Strict functional strategy
For tighter control, a custom functional strategy can separate intent detection from tool execution:
AIAgent strictAgent = AIAgent.builder()
.promptExecutor(promptExecutor)
.functionalStrategy("strict-order-flow", (ctx, userInput) -> {
// Step 1: Determine intent
String intent = ctx.subtask("Determine user intent, return only: query order, check inventory, place order, other.

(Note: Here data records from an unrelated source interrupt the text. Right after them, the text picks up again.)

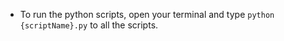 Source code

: - To run the python scripts, open your terminal and type ```python {scriptName}.py``` to all the scripts.
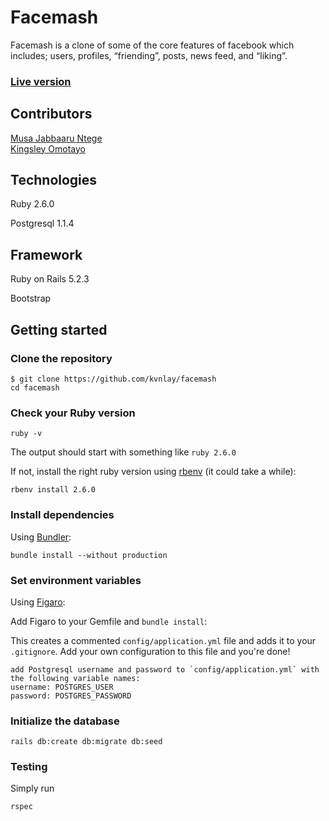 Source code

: # Facemash

Facemash is a clone of some of the core features of facebook which includes; users, profiles, “friending”, posts, news feed, and “liking”. 

### [Live version](https://shrouded-refuge-15460.herokuapp.com)

## Contributors

[Musa Jabbaaru Ntege](https://github.com/Cena-JM)<br>
[Kingsley Omotayo](https://github.com/kvnlay)

## Technologies

Ruby 2.6.0

Postgresql 1.1.4

## Framework

Ruby on Rails 5.2.3

Bootstrap

## Getting started

### Clone the repository

```shell
$ git clone https://github.com/kvnlay/facemash
cd facemash
```

### Check your Ruby version

```shell
ruby -v
```

The output should start with something like `ruby 2.6.0`

If not, install the right ruby version using [rbenv](https://github.com/rbenv/rbenv) (it could take a while):

```shell
rbenv install 2.6.0
```

### Install dependencies

Using [Bundler](https://github.com/bundler/bundler):

```shell
bundle install --without production
```

### Set environment variables

Using [Figaro](https://github.com/laserlemon/figaro):

Add Figaro to your Gemfile and `bundle install`:

This creates a commented `config/application.yml` file and adds it to your
`.gitignore`. Add your own configuration to this file and you're done!

```shell
add Postgresql username and password to `config/application.yml` with the following variable names:
username: POSTGRES_USER
password: POSTGRES_PASSWORD
```

### Initialize the database

```shell
rails db:create db:migrate db:seed
```
### Testing

Simply run

```ruby
rspec
```
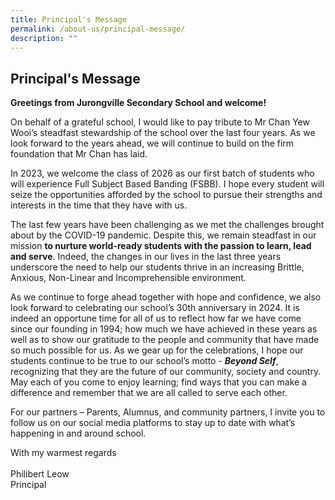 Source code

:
 ```yaml
---
title: Principal's Message
permalink: /about-us/principal-message/
description: ""
---
```

## Principal's Message

**Greetings from Jurongville Secondary School and welcome!**

On behalf of a grateful school, I would like to pay tribute to Mr Chan Yew Wooi’s steadfast stewardship of the school over the last four years. As we look forward to the years ahead, we will continue to build on the firm foundation that Mr Chan has laid.

In 2023, we welcome the class of 2026 as our first batch of students who will experience Full Subject Based Banding (FSBB). I hope every student will seize the opportunities afforded by the school to pursue their strengths and interests in the time that they have with us.

The last few years have been challenging as we met the challenges brought about by the COVID-19 pandemic. Despite this, we remain steadfast in our mission <b>to nurture world-ready students with the passion to learn, lead and serve</b>. Indeed, the changes in our lives in the last three years underscore the need to help our students thrive in an increasing Brittle, Anxious, Non-Linear and Incomprehensible environment.

As we continue to forge ahead together with hope and confidence, we also look forward to celebrating our school’s 30th anniversary in 2024. It is indeed an opportune time for all of us to reflect how far we have come since our founding in 1994; how much we have achieved in these years as well as to show our gratitude to the people and community that have made so much possible for us. As we gear up for the celebrations, I hope our students continue to be true to our school’s motto - <b><i>Beyond Self</i></b>, recognizing that they are the future of our community, society and country. May each of you come to enjoy learning; find ways that you can make a difference and remember that we are all called to serve each other.

For our partners – Parents, Alumnus, and community partners, I invite you to follow us on our social media platforms to stay up to date with what’s happening in and around school.

With my warmest regards<br><br>
Philibert Leow<br>
Principal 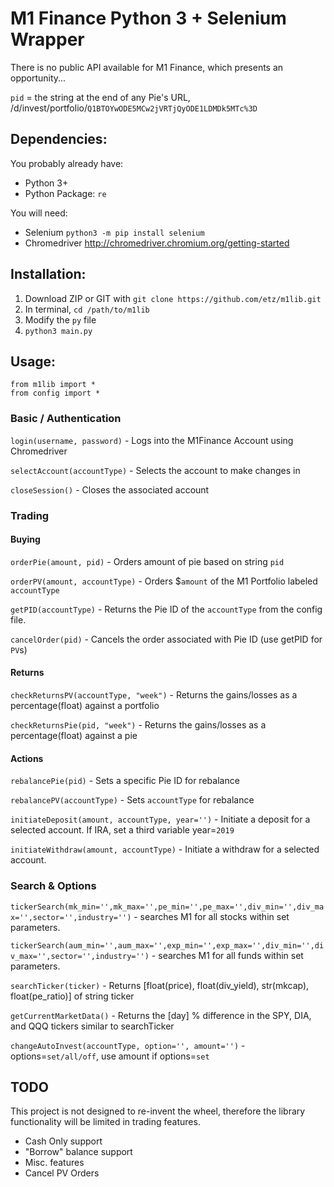 # M1 Finance Python 3 + Selenium Wrapper

There is no public API available for M1 Finance, which presents an opportunity...

`pid` = the string at the end of any Pie's URL, /d/invest/portfolio/`Q1BTOYwODE5MCw2jVRTjQyODE1LDMDk5MTc%3D`

## Dependencies:

You probably already have:
- Python 3+
- Python Package: `re`

You will need:
- Selenium `python3 -m pip install selenium`
- Chromedriver http://chromedriver.chromium.org/getting-started

## Installation:

1. Download ZIP or GIT with ```git clone https://github.com/etz/m1lib.git```
3. In terminal, ```cd /path/to/m1lib```
4. Modify the `py` file
5. `python3 main.py`


## Usage:

```
from m1lib import *
from config import *
```

### Basic / Authentication

`login(username, password)` - Logs into the M1Finance Account using Chromedriver

`selectAccount(accountType)` - Selects the account to make changes in

`closeSession()` - Closes the associated account

### Trading

#### Buying
`orderPie(amount, pid)` - Orders amount of pie based on string `pid`

`orderPV(amount, accountType)` - Orders $`amount` of the M1 Portfolio labeled `accountType`

`getPID(accountType)` - Returns the Pie ID of the `accountType` from the config file.

`cancelOrder(pid)` - Cancels the order associated with Pie ID (use getPID for `PV`s)

#### Returns

`checkReturnsPV(accountType, "week")` - Returns the gains/losses as a percentage(float) against a portfolio

`checkReturnsPie(pid, "week")` - Returns the gains/losses as a percentage(float) against a pie


#### Actions

`rebalancePie(pid)` - Sets a specific Pie ID for rebalance

`rebalancePV(accountType)` - Sets `accountType` for rebalance

`initiateDeposit(amount, accountType, year='')` - Initiate a deposit for a selected account. If IRA, set a third variable year=`2019`

`initiateWithdraw(amount, accountType)` - Initiate a withdraw for a selected account.

### Search & Options

`tickerSearch(mk_min='',mk_max='',pe_min='',pe_max='',div_min='',div_max='',sector='',industry='')` - searches M1 for all stocks within set parameters.

`tickerSearch(aum_min='',aum_max='',exp_min='',exp_max='',div_min='',div_max='',sector='',industry='')` - searches M1 for all funds within set parameters.

`searchTicker(ticker)` -  Returns [float(price), float(div_yield), str(mkcap), float(pe_ratio)] of string ticker

`getCurrentMarketData()` - Returns the [day] % difference in the SPY, DIA, and QQQ tickers similar to searchTicker

`changeAutoInvest(accountType, option='', amount='')` - options=`set/all/off`, use amount if options=`set`


## TODO

This project is not designed to re-invent the wheel, therefore the library functionality will be limited in trading features.

- Cash Only support
- "Borrow" balance support
- Misc. features
- Cancel PV Orders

User says: " + userInput)
.withOutput(String.class)
.run();
// Step 2: Execute the appropriate tool
String result = ctx.subtask("Execute operation based on intent: " + intent)
.withOutput(String.class)
.withTools(new ECommerceTools())
.run();
return result;
})
.build();This two‑step flow makes the decision points explicit, improving predictability and debuggability.
Conclusion
As of 2026, the Java AI‑agent ecosystem includes Spring AI (infrastructure) and LangChain4j (unified API). Koog fills the gap by providing JVM‑native agent orchestration with a Builder pattern, annotation‑driven tool registration, and optional functional strategies, making it straightforward to integrate reliable multi‑step agents into Java applications.